Work task:
Read through the records below and copy each line that uses the word "subsubsection".

Input data:

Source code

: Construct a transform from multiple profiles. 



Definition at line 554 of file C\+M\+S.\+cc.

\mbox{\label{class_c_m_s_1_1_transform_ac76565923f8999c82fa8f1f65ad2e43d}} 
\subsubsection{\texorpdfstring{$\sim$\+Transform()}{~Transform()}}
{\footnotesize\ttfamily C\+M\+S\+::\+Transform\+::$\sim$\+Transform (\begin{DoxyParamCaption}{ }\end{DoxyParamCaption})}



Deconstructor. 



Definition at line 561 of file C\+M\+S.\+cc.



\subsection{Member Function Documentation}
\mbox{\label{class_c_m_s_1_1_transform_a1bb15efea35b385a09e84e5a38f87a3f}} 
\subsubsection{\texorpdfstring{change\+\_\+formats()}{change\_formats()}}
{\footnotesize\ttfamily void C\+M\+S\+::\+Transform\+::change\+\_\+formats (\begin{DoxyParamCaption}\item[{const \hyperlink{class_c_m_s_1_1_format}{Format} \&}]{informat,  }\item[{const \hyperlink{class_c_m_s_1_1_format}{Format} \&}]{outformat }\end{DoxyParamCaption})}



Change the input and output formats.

Answer space:
\subsubsection{\texorpdfstring{$\sim$\+Transform()}{~Transform()}}
\subsubsection{\texorpdfstring{change\+\_\+formats()}{change\_formats()}}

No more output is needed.